Series: How Not to Fall [50]
Category: Fallen Hero Series - Malin Rydén
Genre: M/M, Spoilers, headcanon heavy, inaccurate portrayals of brain damage, large liberties taken with how psychic damage might work, minor OCs - Freeform
Language: English
Status: Completed
Published: 2020-04-21
Updated: 2020-04-21
Packaged: 2021-03-01 19:40:21
Rating: Teen And Up Audiences
Warnings: No Archive Warnings Apply
Chapters: 1
Words: 3,144
Publisher: archiveofourown.org
Story URL: https://archiveofourown.org/works/23772451
Author URL: https://archiveofourown.org/users/Ylevihs/pseuds/Ylevihs
Summary: Ain't it the worst when a plan comes together?
Relationships: Herald/Sidestep (Fallen Hero)
Series: How Not to Fall [50]
Series URL: https://archiveofourown.org/series/1327892
Comments: 2
Kudos: 19





	Plan C

The back half of what seemed to be a plea, followed by profanity. Followed by gibberish. Regina’s eyes stayed pinned to the ceiling, unblinking, as though they were the only things keeping it from falling in on her.

“—other one, but no. Not lucky enough. Lucky enough. Got lucky enough. Body was still there,” a high-pitched hysterical laugh ripped itself out of her lungs, tearing as it went, making her cough hard and ragged in between giggled shrieks. “There but not there. Not there where. No one came to get you,” a coin flipped and now she was sing song, broken nose playing shrill counter point. “No one but me. No one but me. Me, not you. You. Because I knew. I knew, wasn’t just you. Me. And it and you and we all wanted it. Not just you. The other one. God fucking damn it. So much time. It. But not you. Should have been. Lucky, lucky, lucky. Four, Oh, Three, Nine, Nineteen. H,” another half laugh. “Fucking G. G-H-I-J-K-L-M-N-O-P, still could use you. Should have done better.
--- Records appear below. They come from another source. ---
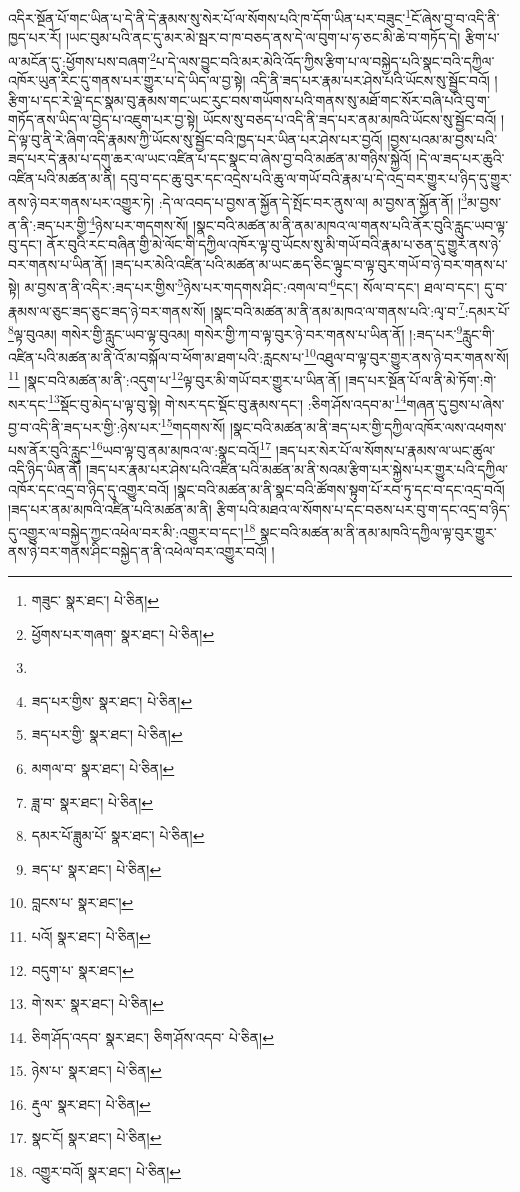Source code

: འདིར་སྔོན་པོ་གང་ཡིན་པ་དེ་ནི་དེ་རྣམས་སུ་སེར་པོ་ལ་སོགས་པའི་ཁ་དོག་ཡིན་པར་བཟུང་\footnote{གཟུང་  སྣར་ཐང་།  པེ་ཅིན། }ངོ་ཞེས་བྱ་བ་འདི་ནི་ཁྱད་པར་རོ། །ཡང་བུམ་པའི་ནང་དུ་མར་མེ་སྦར་བ་ཁ་བཅད་ནས་དེ་ལ་བུག་པ་ཧ་ཅང་མི་ཆེ་བ་གཏོད་དེ། རྩིག་པ་ལ་མངོན་དུ་:ཕྱོགས་པས་བཞག་\footnote{ཕྱོགས་པར་གཞག་  སྣར་ཐང་།  པེ་ཅིན། }པ་དེ་ལས་བྱུང་བའི་མར་མེའི་འོད་ཀྱིས་རྩིག་པ་ལ་བསྐྱེད་པའི་སྣང་བའི་དཀྱིལ་འཁོར་ཡུན་རིང་དུ་གནས་པར་གྱུར་པ་དེ་ཡིད་ལ་བྱ་སྟེ། འདི་ནི་ཟད་པར་རྣམ་པར་ཤེས་པའི་ཡོངས་སུ་སྦྱོང་བའོ། །རྩིག་པ་དང་རེ་ལྡེ་དང་སྣམ་བུ་རྣམས་གང་ཡང་རུང་བས་གཡོགས་པའི་གནས་སུ་མཐོ་གང་སོར་བཞི་པའི་བུ་ག་གཏོད་ནས་ཡིད་ལ་བྱེད་པ་འཇུག་པར་བྱ་སྟེ། ཡོངས་སུ་བཅད་པ་འདི་ནི་ཟད་པར་ནམ་མཁའི་ཡོངས་སུ་སྦྱོང་བའོ། །དེ་ལྟ་བུ་ནི་རེ་ཞིག་འདི་རྣམས་ཀྱི་ཡོངས་སུ་སྦྱོང་བའི་ཁྱད་པར་ཡིན་པར་ཤེས་པར་བྱའོ། །བྱས་པའམ་མ་བྱས་པའི་ཟད་པར་དེ་རྣམ་པ་དགུ་ཆར་ལ་ཡང་འཛིན་པ་དང་སྣང་བ་ཞེས་བྱ་བའི་མཚན་མ་གཉིས་སྐྱེའོ། །དེ་ལ་ཟད་པར་ཆུའི་འཛིན་པའི་མཚན་མ་ནི། དབུ་བ་དང་ཆུ་བུར་དང་འདྲེས་པའི་ཆུ་ལ་གཡོ་བའི་རྣམ་པ་དེ་འདྲ་བར་གྱུར་པ་ཉིད་དུ་གྱུར་ནས་ཉེ་བར་གནས་པར་འགྱུར་ཏེ། :དེ་ལ་འབད་པ་བྱས་ན་སྐྱོན་དེ་སྤོང་བར་ནུས་ལ། མ་བྱས་ན་སྐྱོན་ནོ། །\footnote{}མ་བྱས་ན་ནི་:ཟད་པར་གྱི་\footnote{ཟད་པར་གྱིས་  སྣར་ཐང་།  པེ་ཅིན། }ཉེས་པར་གདགས་སོ། །སྣང་བའི་མཚན་མ་ནི་ནམ་མཁའ་ལ་གནས་པའི་ནོར་བུའི་རླུང་ཡབ་ལྟ་བུ་དང་། ནོར་བུའི་རང་བཞིན་གྱི་མེ་ལོང་གི་དཀྱིལ་འཁོར་ལྟ་བུ་ཡོངས་སུ་མི་གཡོ་བའི་རྣམ་པ་ཅན་དུ་གྱུར་ནས་ཉེ་བར་གནས་པ་ཡིན་ནོ། །ཟད་པར་མེའི་འཛིན་པའི་མཚན་མ་ཡང་ཆད་ཅིང་ལྟུང་བ་ལྟ་བུར་གཡོ་བ་ཉེ་བར་གནས་པ་སྟེ། མ་བྱས་ན་ནི་འདིར་:ཟད་པར་གྱིས་\footnote{ཟད་པར་གྱི་  སྣར་ཐང་།  པེ་ཅིན། }ཉེས་པར་གདགས་ཤིང་:འགལ་བ་\footnote{མགལ་བ་  སྣར་ཐང་།  པེ་ཅིན། }དང་། སོལ་བ་དང་། ཐལ་བ་དང་། དུ་བ་རྣམས་ལ་ཅུང་ཟད་ཅུང་ཟད་ཉེ་བར་གནས་སོ། །སྣང་བའི་མཚན་མ་ནི་ནམ་མཁའ་ལ་གནས་པའི་:ལྭ་བ་\footnote{ཟླ་བ་  སྣར་ཐང་།  པེ་ཅིན། }:དམར་པོ་\footnote{དམར་པོ་ཟླུམ་པོ་  སྣར་ཐང་།  པེ་ཅིན། }ལྟ་བུའམ། གསེར་གྱི་རླུང་ཡབ་ལྟ་བུའམ། གསེར་གྱི་ཀ་བ་ལྟ་བུར་ཉེ་བར་གནས་པ་ཡིན་ནོ། །:ཟད་པར་\footnote{ཟད་པ་  སྣར་ཐང་།  པེ་ཅིན། }རླུང་གི་འཛིན་པའི་མཚན་མ་ནི་འོ་མ་བསྐོལ་བ་ཕོག་མ་ཐག་པའི་:རླངས་པ་\footnote{བླངས་པ་  སྣར་ཐང་། }འཐུལ་བ་ལྟ་བུར་གྱུར་ནས་ཉེ་བར་གནས་སོ།\footnote{པའོ།  སྣར་ཐང་།  པེ་ཅིན། } །སྣང་བའི་མཚན་མ་ནི་:འདུག་པ་\footnote{བདུག་པ་  སྣར་ཐང་། }ལྟ་བུར་མི་གཡོ་བར་གྱུར་པ་ཡིན་ནོ། །ཟད་པར་སྔོན་པོ་ལ་ནི་མེ་ཏོག་:གེ་སར་དང་\footnote{གེ་སར་  སྣར་ཐང་།  པེ་ཅིན། }སྡོང་བུ་མེད་པ་ལྟ་བུ་སྟེ། གེ་སར་དང་སྡོང་བུ་རྣམས་དང་། :ཅིག་ཤོས་འདབ་མ་\footnote{ཅིག་ཤོད་འདབ་  སྣར་ཐང་། ཅིག་ཤོས་འདབ་  པེ་ཅིན། }གཞན་དུ་བྱས་པ་ཞེས་བྱ་བ་འདི་ནི་ཟད་པར་གྱི་:ཉེས་པར་\footnote{ཉེས་པ་  སྣར་ཐང་།  པེ་ཅིན། }གདགས་སོ། །སྣང་བའི་མཚན་མ་ནི་ཟད་པར་གྱི་དཀྱིལ་འཁོར་ལས་འཕགས་པས་ནོར་བུའི་རླུང་\footnote{རྡུལ་  སྣར་ཐང་།  པེ་ཅིན། }ཡབ་ལྟ་བུ་ནམ་མཁའ་ལ་:སྣང་བའོ།\footnote{སྣང་ངོ།  སྣར་ཐང་།  པེ་ཅིན། } །ཟད་པར་སེར་པོ་ལ་སོགས་པ་རྣམས་ལ་ཡང་ཚུལ་འདི་ཉིད་ཡིན་ནོ། །ཟད་པར་རྣམ་པར་ཤེས་པའི་འཛིན་པའི་མཚན་མ་ནི་སའམ་རྩིག་པར་སྐྱེས་པར་གྱུར་པའི་དཀྱིལ་འཁོར་དང་འདྲ་བ་ཉིད་དུ་འགྱུར་བའོ། །སྣང་བའི་མཚན་མ་ནི་སྣང་བའི་ཚོགས་སྟུག་པོ་རབ་ཏུ་དང་བ་དང་འདྲ་བའོ། །ཟད་པར་ནམ་མཁའི་འཛིན་པའི་མཚན་མ་ནི། རྩིག་པའི་མཐའ་ལ་སོགས་པ་དང་བཅས་པར་བུ་ག་དང་འདྲ་བ་ཉིད་དུ་འགྱུར་ལ་བསྐྱེད་ཀྱང་འཕེལ་བར་མི་:འགྱུར་བ་དང་།\footnote{འགྱུར་བའོ།  སྣར་ཐང་།  པེ་ཅིན། } སྣང་བའི་མཚན་མ་ནི་ནམ་མཁའི་དཀྱིལ་ལྟ་བུར་གྱུར་ནས་ཉེ་བར་གནས་ཤིང་བསྐྱེད་ན་ནི་འཕེལ་བར་འགྱུར་བའོ། །
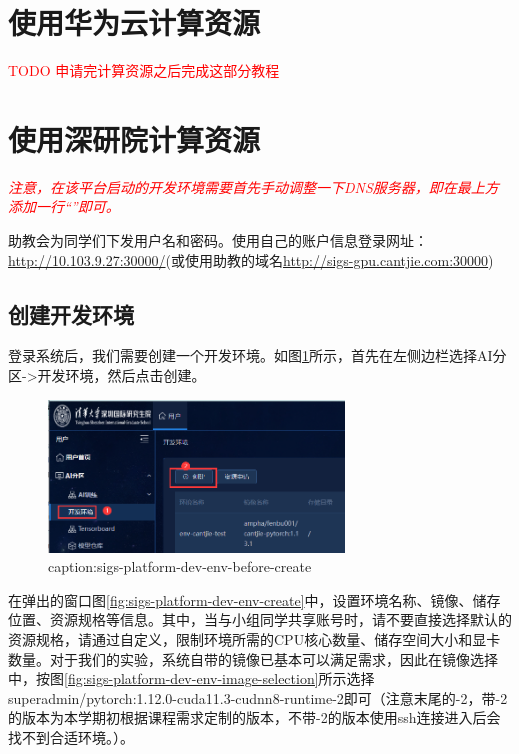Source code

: \section{使用华为云计算资源}\label{sec:huawei-cloud-usage}
\textcolor{red}{TODO 申请完计算资源之后完成这部分教程}


\section{使用深研院计算资源}

\textcolor{red}{\emph{注意，在该平台启动的开发环境需要首先手动调整一下DNS服务器，即在最上方添加一行“”即可。}}

助教会为同学们下发用户名和密码。使用自己的账户信息登录网址：\url{http://10.103.9.27:30000/}(或使用助教的域名\url{http://sigs-gpu.cantjie.com:30000})

\subsection{创建开发环境}

登录系统后，我们需要创建一个开发环境。如图\ref{fig:sigs-platform-dev-env-before-create}所示，首先在左侧边栏选择AI分区->开发环境，然后点击创建。

\begin{figure}[htbp]
	\centering
	\includegraphics[width=0.7\textwidth]{figures/sigs-platform-dev-env-before-create.png}
	\caption{caption:sigs-platform-dev-env-before-create}
	\label{fig:sigs-platform-dev-env-before-create}
\end{figure}

在弹出的窗口图\ref{fig:sigs-platform-dev-env-create}中，设置环境名称、镜像、储存位置、资源规格等信息。其中，当与小组同学共享账号时，请不要直接选择默认的资源规格，请通过自定义，限制环境所需的CPU核心数量、储存空间大小和显卡数量。对于我们的实验，系统自带的镜像已基本可以满足需求，因此在镜像选择中，按图\ref{fig:sigs-platform-dev-env-image-selection}所示选择superadmin/pytorch:1.12.0-cuda11.3-cudnn8-runtime-2即可（注意末尾的-2，带-2的版本为本学期初根据课程需求定制的版本，不带-2的版本使用ssh连接进入后会找不到合适环境。）。

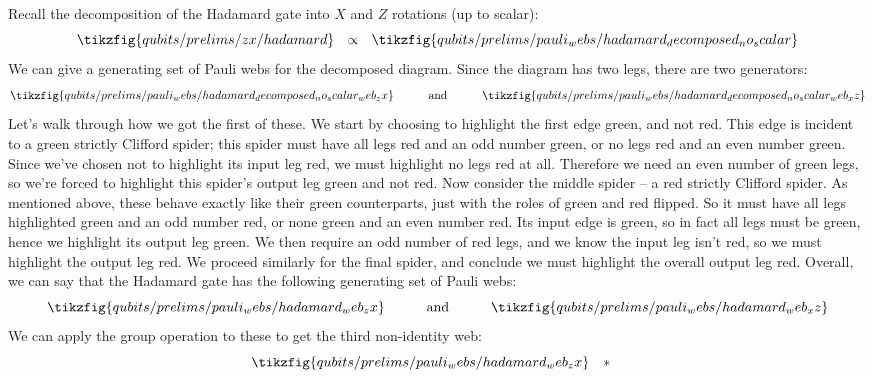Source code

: \begin{example}
    Recall the decomposition of the Hadamard gate into $X$ and $Z$ rotations (up to scalar):
    \begin{equation}
        \tikzfig{qubits/prelims/zx/hadamard}
        ~~\propto~~
        \tikzfig{qubits/prelims/pauli_webs/hadamard_decomposed_no_scalar}
    \end{equation}
    We can give a generating set of Pauli webs for the decomposed diagram.
    Since the diagram has two legs, there are two generators:
    \begin{equation}
        \tikzfig{qubits/prelims/pauli_webs/hadamard_decomposed_no_scalar_web_zx}
        \qqquad \text{and} \qqquad
        \tikzfig{qubits/prelims/pauli_webs/hadamard_decomposed_no_scalar_web_xz}
    \end{equation}
    Let's walk through how we got the first of these.
    We start by choosing to highlight the first edge green, and not red.
    This edge is incident to a green strictly Clifford spider; this spider must have all legs red and an odd number green, or no legs red and an even number green.
    Since we've chosen not to highlight its input leg red, we must highlight no legs red at all.
    Therefore we need an even number of green legs, so we're forced to highlight this spider's output leg green and not red.
    Now consider the middle spider -- a red strictly Clifford spider.
    As mentioned above, these behave exactly like their green counterparts, just with the roles of green and red flipped.
    So it must have all legs highlighted green and an odd number red, or none green and an even number red.
    Its input edge is green, so in fact all legs must be green, hence we highlight its output leg green.
    We then require an odd number of red legs, and we know the input leg isn't red, so we must highlight the output leg red.
    We proceed similarly for the final spider, and conclude we must highlight the overall output leg red.
    Overall, we can say that the Hadamard gate has the following generating set of Pauli webs:
    \begin{equation}
        \tikzfig{qubits/prelims/pauli_webs/hadamard_web_zx}
        \qqquad \text{and} \qqquad
        \tikzfig{qubits/prelims/pauli_webs/hadamard_web_xz}
    \end{equation}
    We can apply the group operation to these to get the third non-identity web:
    \begin{equation}
        \tikzfig{qubits/prelims/pauli_webs/hadamard_web_zx}
        \quad * \quad

\end{equation}
\end{example}
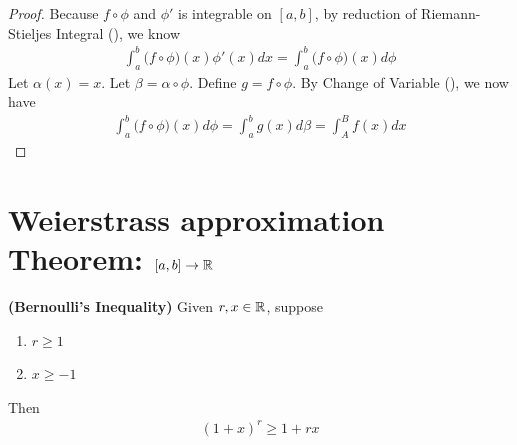 \documentclass{report}
\begin{document}
\begin{proof}
Because $f\circ \phi$ and  $\phi'$ is integrable on $[a,b]$, by reduction of Riemann-Stieljes Integral (), we know 
\begin{align*}
\int_a^b \big(f\circ \phi)(x)  \phi'(x)dx= \int_a^b \big(f\circ \phi \big)(x)d \phi
\end{align*}
Let $\alpha (x)=x$. Let $\beta = \alpha \circ  \phi$. Define $g=f \circ  \phi $. By Change of Variable (), we now have  
\begin{align*}
\int_a^b \big(f \circ  \phi \big)(x)d \phi =\int_a^b g(x)d\beta = \int_A^B f(x)dx
\end{align*}
\end{proof}
\section{Weierstrass approximation Theorem: $[a,b]\rightarrow \mathbb{R}$}
\begin{theorem}
\label{Bernoulli's Inequality}
\textbf{(Bernoulli's Inequality)} Given $r,x \in\mathbb{R}$, suppose 
\begin{enumerate}[label=(\alph*)]
  \item $r\geq 1$ 
  \item $x\geq -1$
\end{enumerate}
Then
\begin{align*}
  (1+x)^r\geq 1+rx
\end{align*}
\end{theorem}
\end{document}
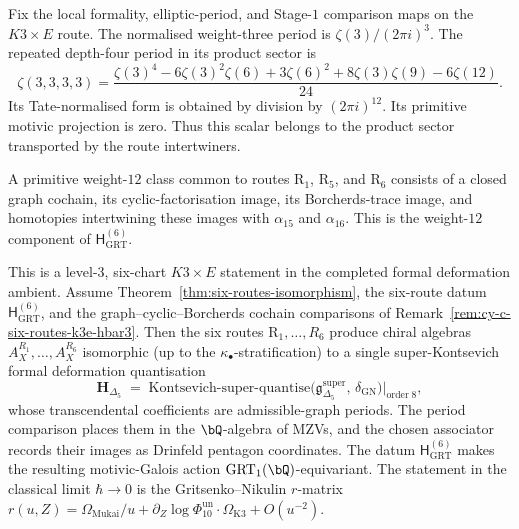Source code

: \begin{remark}
\label{rem:cy-c-six-routes-k3e-hbar3}
Fix the local formality, elliptic-period, and Stage-$1$ comparison
maps on the $K3\times E$ route.  The normalised weight-three period is
$\zeta(3)/(2\pi i)^3$.  The repeated depth-four period in its product
sector is
\[
 \zeta(3,3,3,3)
 =\frac{\zeta(3)^4-6\zeta(3)^2\zeta(6)+3\zeta(6)^2
 +8\zeta(3)\zeta(9)-6\zeta(12)}{24}.
\]
Its Tate-normalised form is obtained by division by
$(2\pi i)^{12}$.
Its primitive motivic projection is zero.  Thus this scalar belongs
to the product sector transported by the route intertwiners.

A primitive weight-$12$ class common to routes R$_1$, R$_5$, and
R$_6$ consists of a closed graph cochain, its cyclic-factorisation
image, its Borcherds-trace image, and homotopies intertwining these
images with $\alpha_{15}$ and $\alpha_{16}$.  This is the
weight-$12$ component of $\mathsf H_{\mathrm{GRT}}^{(6)}$.
\end{remark}

\begin{theorem}
\label{thm:cy-c-six-routes-unified-kontsevich}
This is a level-$3$, six-chart $K3\times E$ statement in the completed
formal deformation ambient.  Assume
Theorem~\ref{thm:six-routes-isomorphism}, the six-route datum
$\mathsf H_{\mathrm{GRT}}^{(6)}$, and the graph--cyclic--Borcherds
cochain comparisons of
Remark~\ref{rem:cy-c-six-routes-k3e-hbar3}.  Then the six routes
R$_1, \ldots, R_6$ produce chiral algebras
$A_X^{R_1}, \ldots, A_X^{R_6}$ isomorphic (up to the
$\kappa_\bullet$-stratification) to a single super-Kontsevich
formal deformation quantisation
\begin{equation}
\label{eq:cy-c-kontsevich-unification}
 \mathbf{H}_{\Delta_5}
 \;=\;
 \mathrm{Kontsevich\mbox{-}super\mbox{-}quantise}\bigl(
 \mathfrak{g}_{\Delta_5}^{\mathrm{super}},\,
 \delta_{\mathrm{GN}}
 \bigr)\bigg|_{\mathrm{order}\;8},
\end{equation}
whose transcendental coefficients are admissible-graph periods.  The
period comparison places them in the $\bQ$-algebra of MZVs, and the
chosen associator records their images as Drinfeld pentagon
coordinates.  The datum $\mathsf H_{\mathrm{GRT}}^{(6)}$ makes the
resulting motivic-Galois action $\mathrm{GRT}_1(\bQ)$-equivariant. The
statement in the classical limit $\hbar\to 0$ is the Gritsenko--Nikulin
$r$-matrix
$r(u, Z) = \Omega_{\mathrm{Mukai}}/u + \partial_Z\log\Phi_{10}^{\mathrm{un}}
\cdot\Omega_{\mathrm{K3}} + O(u^{-2})$.
\end{theorem}

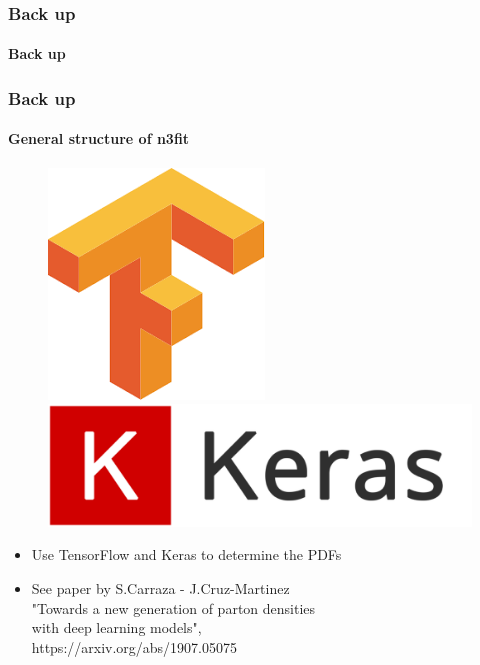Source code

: \documentclass[aspectratio=43]{beamer}
\begin{document}
\begin{frame}

	\frametitle{Back up}
	\framesubtitle{Back up}
	
\end{frame}

\begin{frame}

	\frametitle{Back up}
	\framesubtitle{General structure of n3fit}
	
	\footnotesize
	
	\begin{figure}[!htb]
		\includegraphics[width = 0.5\linewidth]{plots/backup/TF.png}
		\endminipage\hfill
		\includegraphics[width = 0.5\linewidth]{plots/backup/Keras.png}
		\endminipage\hfill
	\end{figure}
	
	\begin{itemize}
		\item Use TensorFlow and Keras to determine the PDFs
		\item See paper by S.Carraza - J.Cruz-Martinez \\
		{\color{blue}"Towards a new generation of parton densities\\ with deep learning models",\\ https://arxiv.org/abs/1907.05075}
	\end{itemize}

\end{frame}
\end{document}
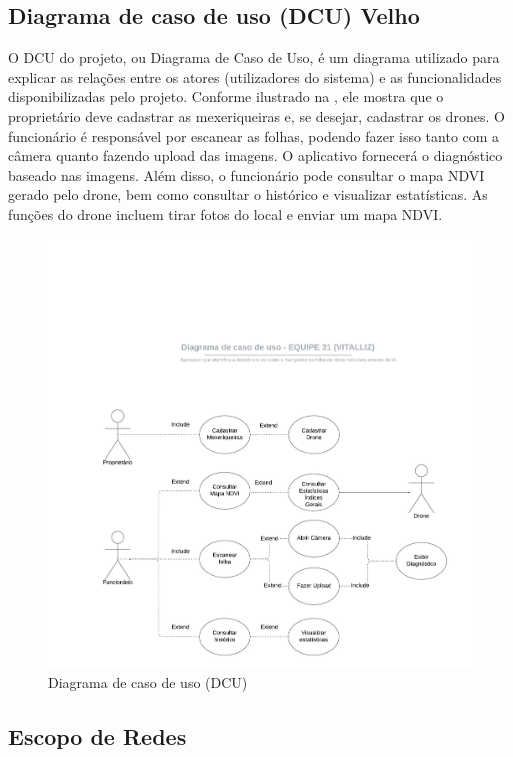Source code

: \documentclass[
    a4paper,%
    12pt,%
    english,%
    brazilian,%
]{article}
\begin{document}
\subsection*{\textbf{Diagrama de caso de uso (DCU) Velho}}

O DCU do projeto, ou Diagrama de Caso de Uso, é um diagrama utilizado para explicar as relações entre os atores (utilizadores do sistema) e as funcionalidades disponibilizadas pelo projeto. Conforme ilustrado na , ele mostra que o proprietário deve cadastrar as mexeriqueiras e, se desejar, cadastrar os drones. O funcionário é responsável por escanear as folhas, podendo fazer isso tanto com a câmera quanto fazendo upload das imagens. O aplicativo fornecerá o diagnóstico baseado nas imagens. Além disso, o funcionário pode consultar o mapa NDVI gerado pelo drone, bem como consultar o histórico e visualizar estatísticas. As funções do drone incluem tirar fotos do local e enviar um mapa NDVI.



\begin{figure}[H]
\centering
\caption{Diagrama de caso de uso (DCU)}%
\label{fig:dcu}
\includegraphics[width=0.8\linewidth]{Logos/dcu.jpeg}
\end{figure}

\subsection*{\textbf{Escopo de Redes}}
\end{document}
Should have. Have,” Regina struggled briefly against the restraints on her wrists. “Have they arrived yet?”

Her head nodded down, face scrunching up tight. But her eyes remained unfocused, darting and spiraling. “My face hurts,” her voice pitched itself over a low jump, heading downwards to quiet and trembling. “Why does my face hurt so much?” a single sob. And then, back to her earlier ranting. The pain in her face only enough to keep her lucid for moments at a time—something shiny that lost its appeal as soon as it was recognized.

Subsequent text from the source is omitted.